The adjacent ../akk/ repository is the original working tree where investigations and intermediate datasets were developed. This repo should be treated as the cleaner reproduction path; historical notes from ../akk/ are useful for provenance but should not override observed current code. See missing-283-transliterations and reproducibility-caveats.

Structure

  • code/: training code for ByT5 and reward models.
  • conf/: Hydra configs for baseline continued pretraining, fine-tuning, and reward modeling.
  • scripts/extraction/: expert-data repair, sentence splitting, PDF extraction, CAD extraction, Hecker scraping, and cross-reference scripts.
  • scripts/preparation/: deduplication and final training-set assembly.
  • scripts/normalization.py: shared normalization utilities.
  • sdg/: synthetic grammar, CAD, and template-drill generation.
  • prompts/: extraction, repair, sentence splitting, and source-layout prompts.
  • run_pipeline.sh: sequential extraction and preparation workflow.

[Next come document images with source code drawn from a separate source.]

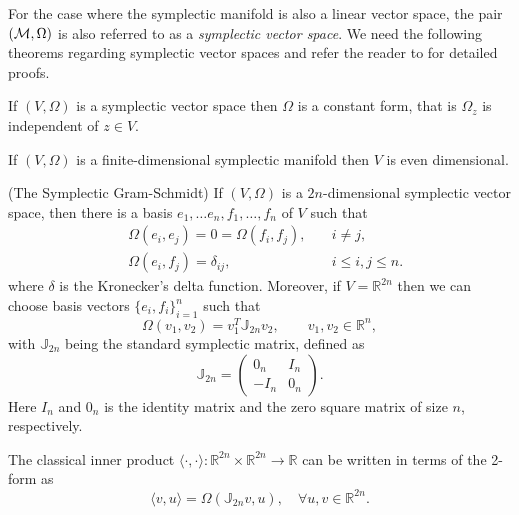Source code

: For the case where the symplectic manifold is also a linear vector space, the pair $({\color{black} \mathcal M},\Omega)$ is also referred to as a \emph{symplectic vector space}. We {\edit need} the following theorems regarding symplectic vector spaces and refer the reader to \cite{de2006symplectic,Marsden:1999ck,Silva01lectureson} for detailed proofs.

{\edit
\begin{theorem} \label{theorem:Hasy:1.1} \cite{Marsden:1999ck}
If $(V,\Omega)$ is a symplectic vector space then $\Omega$ is a constant form, that is $\Omega_z$ is independent of $z\in V$. 
\end{theorem}
\begin{theorem} \label{theorem:Hasy:1.2} \cite{Marsden:1999ck}
If $(V,\Omega)$ is a finite-dimensional symplectic manifold then $V$ is even dimensional.
\end{theorem}
\begin{theorem} \label{theorem:Hasy:1.3} \cite{de2006symplectic}
(The Symplectic Gram-Schmidt) If $(V,\Omega)$ is a $2n$-dimensional symplectic vector space, then there is a basis $e_1,\dots e_n,f_1, \dots , f_n$ of $V$ such that
\begin{equation} \label{eq:Hasy:4}
\begin{aligned}
	& \Omega(e_i,e_j) = 0 = \Omega(f_i,f_j), \quad & i\neq j,\\
	& \Omega(e_i,f_j) = \delta_{ij}, & i\leq i,j \leq n.
\end{aligned}
\end{equation}
where $\delta$ is the Kronecker's delta function. {\blue Moreover, if $V = \mathbb{R}^{2n}$ then} we can choose basis vectors $\{e_i,f_i\}_{i=1}^n$ such that
\begin{equation} \label{eq:Hasy:5}
	\Omega(v_1,v_2) = v_1^T \mathbb J_{2n} v_2, \qquad v_1,v_2\in \mathbb R^n,
\end{equation}
with $\mathbb J_{2n}$ being the {\blue standard} symplectic matrix, defined as
\begin{equation} \label{eq:Hasy:6}
	\mathbb{J}_{2n} = 
	\begin{pmatrix}
		0_n & I_n \\
		-I_n & 0_n
	\end{pmatrix}.
\end{equation}
Here $I_n$ and $0_n$ is the identity matrix and the zero square matrix of size $n$, respectively.
\end{theorem}
\begin{theorem} \label{theorem:Hasy:1.4} \cite{Marsden:1999ck}
The classical inner product $\langle \cdot,\cdot \rangle:\mathbb R^{2n}\times \mathbb R^{2n}\to \mathbb R$ can be written in terms of the 2-form as
\begin{equation}
	\langle v,u \rangle = \Omega(\mathbb J_{2n}v,u),\quad \forall u,v \in \mathbb R^{2n}.
\end{equation}
\end{theorem}
}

For a demo-oriented walkthrough, start with prompt-system, synthetic-data-generation, dataset-and-config-map, and evaluation-and-decoding. These pages show the repository’s distinctive pieces more clearly than a flat file listing.

Main Reproduction Flow

The documented high-level path is:

  1. Download competition/source/training data as described in README.md.
  2. Run extraction and preparation through run_pipeline.sh, or skip extraction by using pre-extracted data.
  3. Build final training data with scripts/preparation/prepare_sentence_data_23.py.
  4. Train ByT5 and reward models using code/ with conf/ configs.

Detailed flow is in extraction-and-preparation-pipeline, while model-side behavior is in training-stack.